Friday I showed what the flooding looked like to the south. Saturday, what it looked like to the west. What remains? ... Well, nothing good to the north, sorry. But to the east? Some pictures.

So this is not actually flooding, but this house on the major east-west street set up a pole pyramid like this and decorates it with different flowers or stuff for the different seasons. Just one of those things. I think there was supposed to be a greater purpose to it at some point.

Now here we go! Parking lot near the baseball field that's partly flooded out.

And here is the entrance, to the east, to the River Trail along the Red Cedar River. Follow that water and you could get to Kruger's Landing!

So here's the bridges --- pedestrian and vehicle --- that lead from Lansing to East Lansing. There's usually a bit more clearance on the river.

One of the trees forming a natural protective breaker against the waters.

So, yeah, the neighborhood has reached the stage of gentrification where we have tandem recumbent bicycles. Anyway somewhere around here is the East Lansing city limits.

So here's that tree again. I assume someone just assumed their kayak was better-secured than it actually was but, wow, that's a heck of a strong tree then.

Well, that's enough water pictures. How about some derelict buildings of Lansing Charter Township, the tiny strip of municipal existence between Lansing and East Lansing? Here, the defunct Saywers Pontiac Super Store.

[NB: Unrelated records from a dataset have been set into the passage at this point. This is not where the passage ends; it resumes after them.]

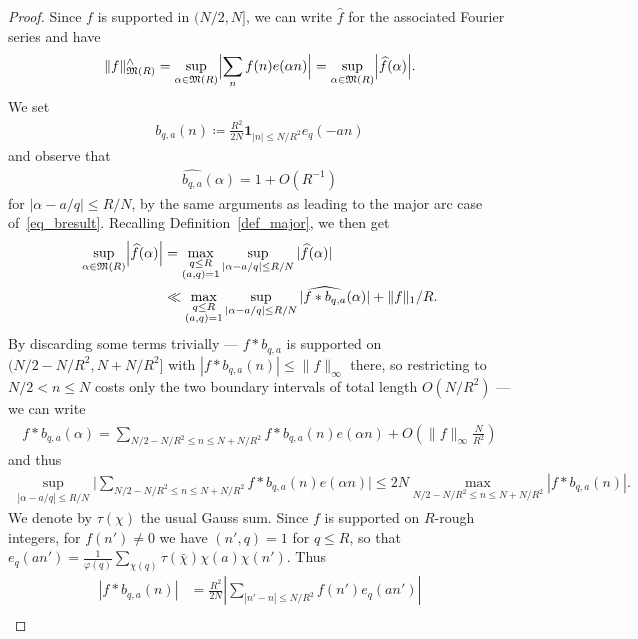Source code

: \documentclass[12pt]{amsart}
\theoremstyle{definition}
\theoremstyle{remark}
\numberwithin{equation}{section}
\newcommand{\1}{\mathbf{1}}
\begin{document}
\begin{proof}
Since $f$ is supported in $(N/2,N]$, we can write $\widehat{f}$ for the associated Fourier series and have
\begin{align*}
    \|f \|_{\mathfrak{M}(R)}^{\wedge}=\sup_{\alpha \in \mathfrak{M}(R)} \Bigl| \sum_{n}f(n) e(\alpha n) \Bigr|=\sup_{\alpha \in \mathfrak{M}(R)} \Bigl| \widehat{f}(\alpha)\Bigr|.
\end{align*}
We set 
\begin{align*}
    b_{q,a}(n)\coloneqq\frac{R^2}{2N} \1_{|n|\leq N/R^2}e_q(-an)
\end{align*}
and observe that 
\begin{align*}
    \widehat{b_{q,a}}(\alpha)=1+O(R^{-1})
\end{align*}
for $|\alpha-a/q|\leq R/N$, by the same arguments as leading to the major arc case of~\eqref{eq_bresult}. Recalling Definition~\ref{def_major}, we then get
\begin{align*}
   \sup_{\alpha \in \mathfrak{M}(R)} \Bigl| \widehat{f}(\alpha)\Bigr|&=\max_{\substack{q\leq R\\ (a,q)=1}} \sup_{|\alpha-a/q|\leq R/N} |\widehat{f}(\alpha)|\\
    &\ll \max_{\substack{q\leq R\\ (a,q)=1}} \sup_{|\alpha-a/q|\leq R/N} |\widehat{f*b_{q,a}}(\alpha)|+\|f\|_1/R.
\end{align*}
By discarding some terms trivially --- $f*b_{q,a}$ is supported on $(N/2-N/R^2,N+N/R^2]$ with $|f*b_{q,a}(n)|\leq\|f\|_\infty$ there, so restricting to $N/2<n\leq N$ costs only the two boundary intervals of total length $O(N/R^2)$ --- we can write
\begin{align*}
  \widehat{f*b_{q,a}}(\alpha)=\sum_{N/2-N/R^2\leq n \leq N+N/R^2} f*b_{q,a}(n)e(\alpha n)+O\left(\|f\|_\infty \frac{N}{R^2}\right)
\end{align*}
and thus
\begin{align*}
    \sup_{|\alpha-a/q|\leq R/N} \Bigg| \sum_{N/2-N/R^2\leq n \leq N+N/R^2} f*b_{q,a}(n)e(\alpha n)\Bigg|\leq 2N \max_{N/2-N/R^2\leq n \leq N+N/R^2} | f*b_{q,a}(n)|.
\end{align*}
We denote by $\tau(\chi)$ the usual Gauss sum. Since $f$ is supported on $R$-rough integers, for $f(n')\neq 0$ we have $(n',q)=1$ for $q \le R$, so that $e_q(an') = \frac{1}{\varphi(q)} \sum_{\chi(q)} \tau(\bar\chi) \chi(a) \chi(n')$. Thus
\begin{align*}
    |f*b_{q,a}(n)|&=\frac{R^2}{2N}\left|\sum_{|n'-n|\leq N/R^2}f(n')e_q(an') \right| \\

\end{align*}
\end{proof}
\end{document}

I appreciate that it uses the lettering from the screen displays of the 1980s Star Trek movies.

The Sears water tower watches over Frandor, local shopping mall. It used to completely tower over the place but a couple years ago they built an apartment complex that's taller than it. The Sears closed down last year. I don't know whether the tower still holds any water, or if it does, for what.

I guess when they were selling off fixtures nobody wanted to buy the Merchandise Pick-Up sign from Sears.

The sad little key-duplication place, which clearly used to be a Photomap, outside Sears. With the closing of Sears they abandoned this to go set up somewhere near the living Frandor buildings.

Oh, they're re-paving one of the roads on the west side of Frandor, so I got this snap of a major street one-third missing.

Oh, and they were painting the local hipster bar, changing its red facade to ... the same red. But a little newer.

Thanks to the rain everybody's had a nice bunch of dandelions lately!
Trivia: In March 1924 Detroit Police arrested racketeers who had threatened to blind the grandchildren of Henry Ford unless Edsel Ford paid protection money. Source: Ford: The Men and the Machine, Robert Lacey.
Currently Reading: The Political Origins of Inequality: Why a More Equal World is Better for us All, Simon Reid-Henry.